Rendered images with source text:

****************

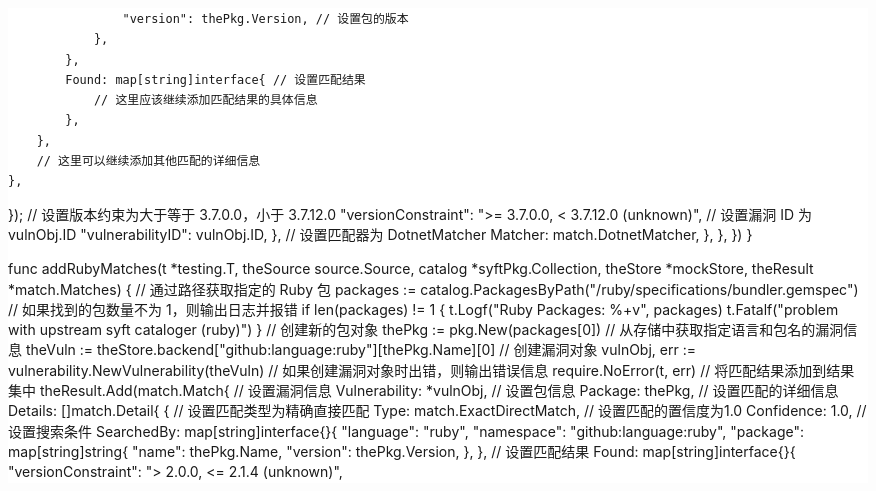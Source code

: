                     "version": thePkg.Version, // 设置包的版本
                },
            },
            Found: map[string]interface{ // 设置匹配结果
                // 这里应该继续添加匹配结果的具体信息
            },
        },
        // 这里可以继续添加其他匹配的详细信息
    },
});
		// 设置版本约束为大于等于 3.7.0.0，小于 3.7.12.0
		"versionConstraint": ">= 3.7.0.0, < 3.7.12.0 (unknown)",
		// 设置漏洞 ID 为 vulnObj.ID
		"vulnerabilityID":   vulnObj.ID,
	},
	// 设置匹配器为 DotnetMatcher
	Matcher: match.DotnetMatcher,
},
},
})
}

func addRubyMatches(t *testing.T, theSource source.Source, catalog *syftPkg.Collection, theStore *mockStore, theResult *match.Matches) {
	// 通过路径获取指定的 Ruby 包
	packages := catalog.PackagesByPath("/ruby/specifications/bundler.gemspec")
	// 如果找到的包数量不为 1，则输出日志并报错
	if len(packages) != 1 {
		t.Logf("Ruby Packages: %+v", packages)
		t.Fatalf("problem with upstream syft cataloger (ruby)")
	}
	// 创建新的包对象
	thePkg := pkg.New(packages[0])
	// 从存储中获取指定语言和包名的漏洞信息
	theVuln := theStore.backend["github:language:ruby"][thePkg.Name][0]
	// 创建漏洞对象
	vulnObj, err := vulnerability.NewVulnerability(theVuln)
	// 如果创建漏洞对象时出错，则输出错误信息
	require.NoError(t, err)
	// 将匹配结果添加到结果集中
	theResult.Add(match.Match{
		// 设置漏洞信息
		Vulnerability: *vulnObj,
		// 设置包信息
		Package:       thePkg,
		// 设置匹配的详细信息
		Details: []match.Detail{
			{
				// 设置匹配类型为精确直接匹配
				Type:       match.ExactDirectMatch,
				// 设置匹配的置信度为1.0
				Confidence: 1.0,
				// 设置搜索条件
				SearchedBy: map[string]interface{}{
					"language":  "ruby",
					"namespace": "github:language:ruby",
					"package": map[string]string{
						"name":    thePkg.Name,
						"version": thePkg.Version,
					},
				},
				// 设置匹配结果
				Found: map[string]interface{}{
					"versionConstraint": "> 2.0.0, <= 2.1.4 (unknown)",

****************

Work item >> Select every line in the records above that contains the word "interface".

Reply to the task >>
            Found: map[string]interface{ // 设置匹配结果
				SearchedBy: map[string]interface{}{
				Found: map[string]interface{}{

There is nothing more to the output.